╭──

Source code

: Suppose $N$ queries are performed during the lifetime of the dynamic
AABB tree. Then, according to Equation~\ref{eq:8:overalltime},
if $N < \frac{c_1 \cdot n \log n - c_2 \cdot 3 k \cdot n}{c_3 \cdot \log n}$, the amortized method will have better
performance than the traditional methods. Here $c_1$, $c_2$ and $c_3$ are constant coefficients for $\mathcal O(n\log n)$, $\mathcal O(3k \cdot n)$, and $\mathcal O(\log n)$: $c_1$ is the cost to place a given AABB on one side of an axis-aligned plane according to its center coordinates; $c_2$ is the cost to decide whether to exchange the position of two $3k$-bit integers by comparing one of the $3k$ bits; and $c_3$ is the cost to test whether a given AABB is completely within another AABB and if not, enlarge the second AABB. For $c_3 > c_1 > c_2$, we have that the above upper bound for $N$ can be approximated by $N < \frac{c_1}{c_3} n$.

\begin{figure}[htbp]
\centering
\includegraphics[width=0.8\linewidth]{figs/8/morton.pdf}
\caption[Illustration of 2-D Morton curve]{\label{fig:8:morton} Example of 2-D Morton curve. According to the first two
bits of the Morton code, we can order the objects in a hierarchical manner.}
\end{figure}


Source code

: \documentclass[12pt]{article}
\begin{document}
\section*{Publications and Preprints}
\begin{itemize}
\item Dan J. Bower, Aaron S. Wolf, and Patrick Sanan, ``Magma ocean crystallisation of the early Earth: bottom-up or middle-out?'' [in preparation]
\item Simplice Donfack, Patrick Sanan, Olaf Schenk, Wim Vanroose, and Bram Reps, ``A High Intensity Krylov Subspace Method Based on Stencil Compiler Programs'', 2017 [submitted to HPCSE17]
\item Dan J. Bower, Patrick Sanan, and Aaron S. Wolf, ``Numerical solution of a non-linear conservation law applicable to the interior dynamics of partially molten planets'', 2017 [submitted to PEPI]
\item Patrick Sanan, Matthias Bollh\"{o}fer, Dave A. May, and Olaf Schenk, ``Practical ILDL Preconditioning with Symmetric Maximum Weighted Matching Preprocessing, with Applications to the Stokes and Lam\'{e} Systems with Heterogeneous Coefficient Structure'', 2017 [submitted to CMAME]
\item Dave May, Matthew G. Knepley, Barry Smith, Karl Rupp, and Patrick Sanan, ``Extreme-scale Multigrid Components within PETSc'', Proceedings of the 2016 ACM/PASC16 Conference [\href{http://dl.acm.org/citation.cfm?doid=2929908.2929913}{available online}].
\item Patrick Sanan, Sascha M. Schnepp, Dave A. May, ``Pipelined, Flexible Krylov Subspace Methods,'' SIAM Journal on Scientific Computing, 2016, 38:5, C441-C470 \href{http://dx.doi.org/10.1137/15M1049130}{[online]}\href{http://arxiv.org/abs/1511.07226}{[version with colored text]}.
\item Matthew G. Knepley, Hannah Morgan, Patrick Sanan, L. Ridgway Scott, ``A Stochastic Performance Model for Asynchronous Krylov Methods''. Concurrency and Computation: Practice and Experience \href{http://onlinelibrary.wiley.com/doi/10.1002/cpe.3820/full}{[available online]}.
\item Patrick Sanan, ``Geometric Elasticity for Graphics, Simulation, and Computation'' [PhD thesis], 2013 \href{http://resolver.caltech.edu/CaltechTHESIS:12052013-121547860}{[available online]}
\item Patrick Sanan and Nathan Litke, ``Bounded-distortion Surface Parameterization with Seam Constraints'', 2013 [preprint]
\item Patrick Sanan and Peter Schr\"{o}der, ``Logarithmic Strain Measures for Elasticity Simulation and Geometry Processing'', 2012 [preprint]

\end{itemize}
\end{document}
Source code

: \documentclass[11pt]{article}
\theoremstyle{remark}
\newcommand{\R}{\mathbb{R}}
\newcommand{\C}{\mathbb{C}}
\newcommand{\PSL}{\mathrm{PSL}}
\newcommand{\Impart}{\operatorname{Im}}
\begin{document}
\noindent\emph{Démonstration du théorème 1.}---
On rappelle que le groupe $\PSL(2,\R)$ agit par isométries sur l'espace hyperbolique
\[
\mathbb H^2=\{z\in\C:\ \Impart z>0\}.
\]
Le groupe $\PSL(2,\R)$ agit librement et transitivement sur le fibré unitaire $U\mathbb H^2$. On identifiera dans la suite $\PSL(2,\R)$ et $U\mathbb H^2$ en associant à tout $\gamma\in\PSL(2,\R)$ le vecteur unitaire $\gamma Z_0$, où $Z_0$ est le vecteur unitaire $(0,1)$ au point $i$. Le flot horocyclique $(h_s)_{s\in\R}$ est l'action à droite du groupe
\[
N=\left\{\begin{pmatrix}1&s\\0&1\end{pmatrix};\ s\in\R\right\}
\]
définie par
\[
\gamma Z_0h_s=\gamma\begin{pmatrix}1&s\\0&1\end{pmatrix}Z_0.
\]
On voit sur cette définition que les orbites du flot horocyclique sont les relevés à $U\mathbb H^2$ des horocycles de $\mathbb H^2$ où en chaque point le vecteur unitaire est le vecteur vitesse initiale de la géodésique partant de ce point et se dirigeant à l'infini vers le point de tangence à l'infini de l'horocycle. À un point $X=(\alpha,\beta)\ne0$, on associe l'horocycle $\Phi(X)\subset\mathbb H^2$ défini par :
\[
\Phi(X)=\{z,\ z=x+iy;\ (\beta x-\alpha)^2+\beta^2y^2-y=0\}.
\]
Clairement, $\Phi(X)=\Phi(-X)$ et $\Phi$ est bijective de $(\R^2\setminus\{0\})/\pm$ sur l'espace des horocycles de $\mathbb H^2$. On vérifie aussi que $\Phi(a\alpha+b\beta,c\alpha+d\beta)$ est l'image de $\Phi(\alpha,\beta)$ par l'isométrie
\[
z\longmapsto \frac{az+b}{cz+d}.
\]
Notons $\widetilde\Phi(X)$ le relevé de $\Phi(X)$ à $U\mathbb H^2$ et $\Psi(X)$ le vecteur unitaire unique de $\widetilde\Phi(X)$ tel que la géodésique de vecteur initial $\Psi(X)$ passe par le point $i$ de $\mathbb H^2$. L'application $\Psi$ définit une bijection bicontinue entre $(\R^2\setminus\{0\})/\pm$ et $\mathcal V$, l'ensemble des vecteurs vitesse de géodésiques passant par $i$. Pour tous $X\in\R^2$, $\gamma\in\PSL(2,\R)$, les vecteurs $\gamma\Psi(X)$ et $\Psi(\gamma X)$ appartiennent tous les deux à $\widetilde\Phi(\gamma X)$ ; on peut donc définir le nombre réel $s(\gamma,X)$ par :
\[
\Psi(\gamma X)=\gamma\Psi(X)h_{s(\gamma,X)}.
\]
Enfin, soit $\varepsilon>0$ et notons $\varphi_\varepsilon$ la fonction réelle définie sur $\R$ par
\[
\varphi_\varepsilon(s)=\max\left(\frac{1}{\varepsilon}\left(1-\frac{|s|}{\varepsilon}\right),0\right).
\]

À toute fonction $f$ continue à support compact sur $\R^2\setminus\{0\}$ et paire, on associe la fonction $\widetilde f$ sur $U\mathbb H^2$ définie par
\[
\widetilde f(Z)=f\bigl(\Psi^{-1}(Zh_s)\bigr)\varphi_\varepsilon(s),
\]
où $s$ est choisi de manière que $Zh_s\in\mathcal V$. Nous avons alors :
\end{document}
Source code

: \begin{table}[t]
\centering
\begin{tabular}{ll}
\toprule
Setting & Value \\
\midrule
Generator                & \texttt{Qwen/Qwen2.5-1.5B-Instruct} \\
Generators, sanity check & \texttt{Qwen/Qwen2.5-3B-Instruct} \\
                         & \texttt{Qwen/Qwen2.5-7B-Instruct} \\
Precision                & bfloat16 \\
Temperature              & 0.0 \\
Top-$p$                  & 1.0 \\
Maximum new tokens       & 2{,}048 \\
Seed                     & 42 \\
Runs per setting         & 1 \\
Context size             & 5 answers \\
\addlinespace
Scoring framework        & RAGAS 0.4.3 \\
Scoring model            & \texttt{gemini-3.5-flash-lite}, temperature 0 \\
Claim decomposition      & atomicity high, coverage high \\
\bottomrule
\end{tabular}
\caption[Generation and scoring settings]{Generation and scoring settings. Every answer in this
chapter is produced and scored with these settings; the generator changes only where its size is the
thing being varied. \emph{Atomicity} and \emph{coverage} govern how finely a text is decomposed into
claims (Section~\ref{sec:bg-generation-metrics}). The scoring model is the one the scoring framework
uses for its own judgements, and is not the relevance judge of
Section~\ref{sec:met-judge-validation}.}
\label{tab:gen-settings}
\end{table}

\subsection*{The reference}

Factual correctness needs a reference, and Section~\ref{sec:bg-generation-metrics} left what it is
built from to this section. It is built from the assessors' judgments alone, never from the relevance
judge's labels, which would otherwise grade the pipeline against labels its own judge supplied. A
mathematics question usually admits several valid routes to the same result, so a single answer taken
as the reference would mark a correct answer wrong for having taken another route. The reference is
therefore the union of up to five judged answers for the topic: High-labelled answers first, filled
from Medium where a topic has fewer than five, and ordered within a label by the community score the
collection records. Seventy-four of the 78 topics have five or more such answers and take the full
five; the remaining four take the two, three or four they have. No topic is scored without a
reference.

╰──

## Task prompt
Everything above from the line containing "où $s$ est choisi" down to the line containing "RAGAS 0.4.3 \\" should be copied exactly, both end lines included, and nothing else.

## Output below
où $s$ est choisi de manière que $Zh_s\in\mathcal V$. Nous avons alors :
\end{document}
Source code

: \begin{table}[t]
\centering
\begin{tabular}{ll}
\toprule
Setting & Value \\
\midrule
Generator                & \texttt{Qwen/Qwen2.5-1.5B-Instruct} \\
Generators, sanity check & \texttt{Qwen/Qwen2.5-3B-Instruct} \\
                         & \texttt{Qwen/Qwen2.5-7B-Instruct} \\
Precision                & bfloat16 \\
Temperature              & 0.0 \\
Top-$p$                  & 1.0 \\
Maximum new tokens       & 2{,}048 \\
Seed                     & 42 \\
Runs per setting         & 1 \\
Context size             & 5 answers \\
\addlinespace
Scoring framework        & RAGAS 0.4.3 \\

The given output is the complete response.